Pictures paired with source code:
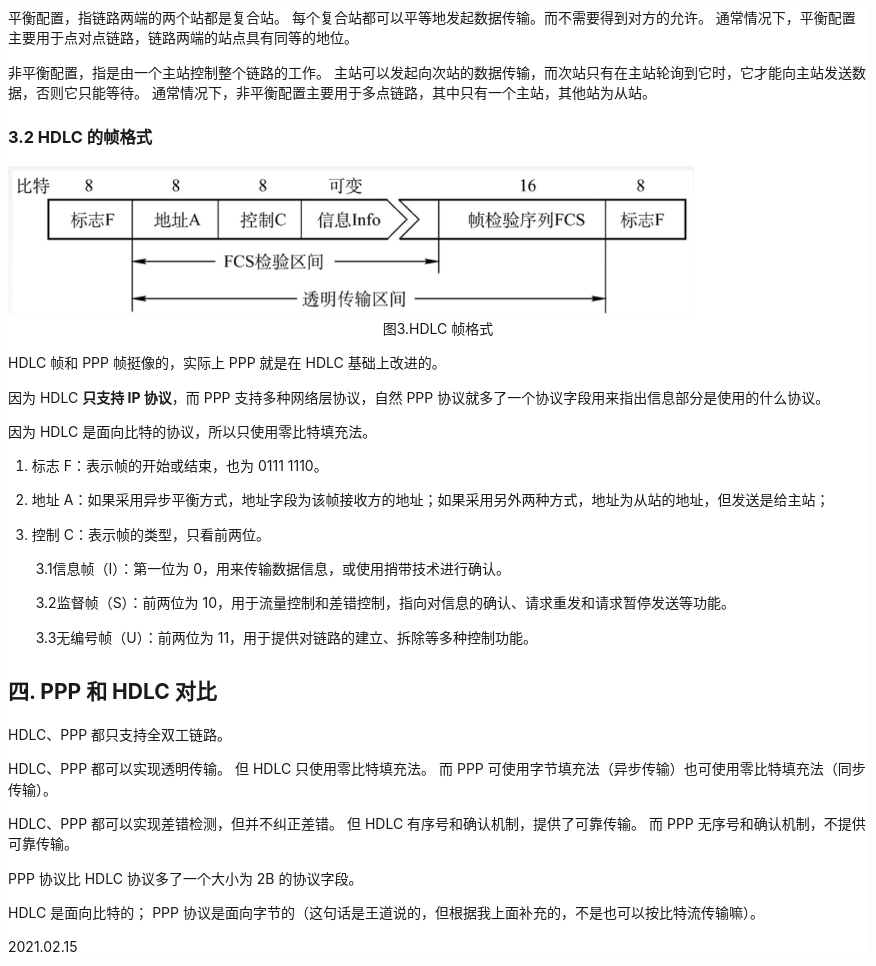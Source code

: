 平衡配置，指链路两端的两个站都是复合站。
每个复合站都可以平等地发起数据传输。而不需要得到对方的允许。
通常情况下，平衡配置主要用于点对点链路，链路两端的站点具有同等的地位。

非平衡配置，指是由一个主站控制整个链路的工作。
主站可以发起向次站的数据传输，而次站只有在主站轮询到它时，它才能向主站发送数据，否则它只能等待。
通常情况下，非平衡配置主要用于多点链路，其中只有一个主站，其他站为从站。

### 3.2 HDLC 的帧格式

<img src="计网318-3.png" alt="计网318-3" style="zoom:67%;" />

<center>图3.HDLC 帧格式</center>

HDLC 帧和 PPP 帧挺像的，实际上 PPP 就是在 HDLC 基础上改进的。

因为 HDLC **只支持 IP 协议**，而 PPP 支持多种网络层协议，自然 PPP 协议就多了一个协议字段用来指出信息部分是使用的什么协议。

因为 HDLC 是面向比特的协议，所以只使用零比特填充法。

1. 标志 F：表示帧的开始或结束，也为 0111 1110。

2. 地址 A：如果采用异步平衡方式，地址字段为该帧接收方的地址；如果采用另外两种方式，地址为从站的地址，但发送是给主站；

3. 控制 C：表示帧的类型，只看前两位。

   ​	3.1信息帧（I）：第一位为 0，用来传输数据信息，或使用捎带技术进行确认。

   ​	3.2监督帧（S）：前两位为 10，用于流量控制和差错控制，指向对信息的确认、请求重发和请求暂停发送等功能。

   ​	3.3无编号帧（U）：前两位为 11，用于提供对链路的建立、拆除等多种控制功能。

## 四. PPP  和 HDLC 对比

HDLC、PPP 都只支持全双工链路。

HDLC、PPP 都可以实现透明传输。
但 HDLC 只使用零比特填充法。
而 PPP 可使用字节填充法（异步传输）也可使用零比特填充法（同步传输）。

HDLC、PPP 都可以实现差错检测，但并不纠正差错。
但 HDLC 有序号和确认机制，提供了可靠传输。
而 PPP 无序号和确认机制，不提供可靠传输。

PPP 协议比 HDLC 协议多了一个大小为 2B 的协议字段。

HDLC 是面向比特的；
PPP 协议是面向字节的（这句话是王道说的，但根据我上面补充的，不是也可以按比特流传输嘛）。

2021.02.15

▸ What needs to be done
Word-for-word repeat, images excluded: return all the data.

▸ Result below
Source code

: 平衡配置，指链路两端的两个站都是复合站。
每个复合站都可以平等地发起数据传输。而不需要得到对方的允许。
通常情况下，平衡配置主要用于点对点链路，链路两端的站点具有同等的地位。

非平衡配置，指是由一个主站控制整个链路的工作。
主站可以发起向次站的数据传输，而次站只有在主站轮询到它时，它才能向主站发送数据，否则它只能等待。
通常情况下，非平衡配置主要用于多点链路，其中只有一个主站，其他站为从站。

### 3.2 HDLC 的帧格式

<img src="计网318-3.png" alt="计网318-3" style="zoom:67%;" />

<center>图3.HDLC 帧格式</center>

HDLC 帧和 PPP 帧挺像的，实际上 PPP 就是在 HDLC 基础上改进的。

因为 HDLC **只支持 IP 协议**，而 PPP 支持多种网络层协议，自然 PPP 协议就多了一个协议字段用来指出信息部分是使用的什么协议。

因为 HDLC 是面向比特的协议，所以只使用零比特填充法。

1. 标志 F：表示帧的开始或结束，也为 0111 1110。

2. 地址 A：如果采用异步平衡方式，地址字段为该帧接收方的地址；如果采用另外两种方式，地址为从站的地址，但发送是给主站；

3. 控制 C：表示帧的类型，只看前两位。

   ​	3.1信息帧（I）：第一位为 0，用来传输数据信息，或使用捎带技术进行确认。

   ​	3.2监督帧（S）：前两位为 10，用于流量控制和差错控制，指向对信息的确认、请求重发和请求暂停发送等功能。

   ​	3.3无编号帧（U）：前两位为 11，用于提供对链路的建立、拆除等多种控制功能。

## 四. PPP  和 HDLC 对比

HDLC、PPP 都只支持全双工链路。

HDLC、PPP 都可以实现透明传输。
但 HDLC 只使用零比特填充法。
而 PPP 可使用字节填充法（异步传输）也可使用零比特填充法（同步传输）。

HDLC、PPP 都可以实现差错检测，但并不纠正差错。
但 HDLC 有序号和确认机制，提供了可靠传输。
而 PPP 无序号和确认机制，不提供可靠传输。

PPP 协议比 HDLC 协议多了一个大小为 2B 的协议字段。

HDLC 是面向比特的；
PPP 协议是面向字节的（这句话是王道说的，但根据我上面补充的，不是也可以按比特流传输嘛）。

2021.02.15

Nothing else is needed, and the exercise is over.